Monday, May 26, 2008
Utah Phillips: Lost to all but memory
It was probably the only time I have ever been to a festival and knew not one of the performers. We were greenhorns then and I think the only folkie names I would have recognized were Dylan, Baez, Seeger, Paxton, and Guthrie (Arlo, not Woody).
Parts of the show were great and some were not so much, but the highlight came when the MC came out and said: "We had this performer here a few years ago. We think we've recovered enough to have him back. Here he is, a rumor in his own time, the Golden Voice of the Great Southwest, U. Utah Phillips!"
And out came an old guy with white pony tail and beard under a cowboy hat, arms stuffed with muscles and tattoos.
Ha, The old man was younger then than I am now. But if I have lived longer than he had at that point, let's admit that he had lived wider and deeper.
I don't remember every song he did. I know he sang his tribute to a cattle drive cook, "The Goodnight Loving Trail," and accompanied it with one of his bizarre tall tales about Charles Goodnight and Oliver Loving, the true-life pioneers who created that trail.
By the time his set was over I was a committed, lifetime folkie.

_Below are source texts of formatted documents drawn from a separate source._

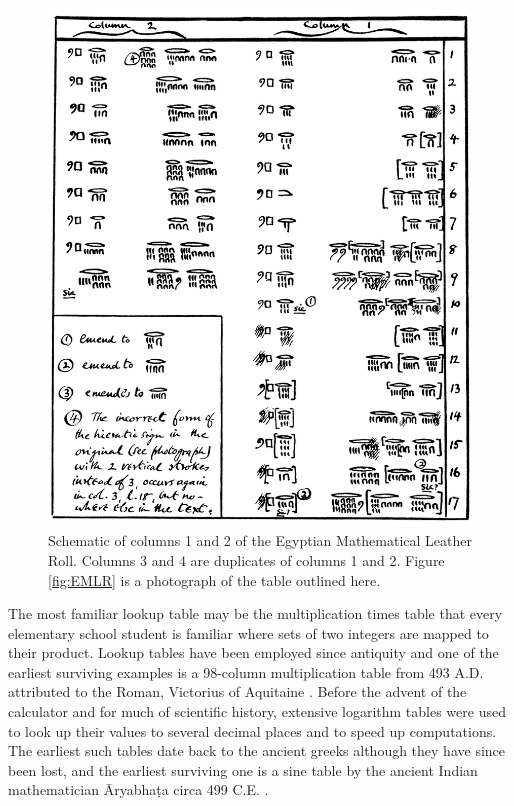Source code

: \begin{figure}
  \centering
  \includegraphics[width=\textwidth]{gfx/EMLRschematic}
  \caption[Schematic of columns 1 and 2 of the Egyptian Mathematical Leather Roll.]
  {Schematic of columns 1 and 2 of the Egyptian Mathematical Leather Roll. Columns 3 and 4 are duplicates of columns 1 and 2. Figure \ref{fig:EMLR} is a photograph of the table outlined here.}
  \label{fig:EMLRschematic}
\end{figure}

The most familiar lookup table may be the multiplication times table that every elementary school student is familiar where sets of two integers are mapped to their product. Lookup tables have been employed since antiquity and one of the earliest surviving examples is a 98-column multiplication table from 493 A.D. attributed to the Roman, Victorius of Aquitaine \citep{Maher01}. Before the advent of the calculator and for much of scientific history, extensive logarithm tables were used to look up their values to several decimal places and to speed up computations. The earliest such tables date back to the ancient greeks although they have since been lost, and the earliest surviving one is a sine table by the ancient Indian mathematician \={A}ryabha\d{t}a circa 499 C.E. \citep{Hayashi97}.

In those days it seemed that he sang mostly about trains and hobos and the West. His Wobbly songs and more overtly political material came later. As he aged he would put more talking and less playing into each show. I think this was partly because his hands hurt and partly because he had so much he wanted to say.
What a songwriter. What a storyteller.
The last time I saw him he filled the brand new Seattle Opera House at Northwest Folklife. I remember him strolling onto the stage and looking around the magnificent hall. "We used to have a place like this where I live," he said, "in Nevada City, California. We tore it down and put up an old Indian graveyard."
That same night he talked about all the good news he heard as he travelled around the country - and how none of it made the mainstream media. "We could be winning and not even know it!"
On the first album I bought of his, "Good Though!" he had a song called "Old Buddy Goodnight," about finding a hobo who froze to death in a freight car. The last verse ends:
"Give him a line in your paper
and here's what I want you to say.
There's still some things worse than dying alone.
One of them's living that way."
Bruce Phillips died on Friday, with his wife by his side.
Utah Phillips lived surrounded by friends, fans, folkies, and fellow workers.
His songs will live a long time, if this crazy world manages to keep going. And if it does, he's one of the people we have to thank for it.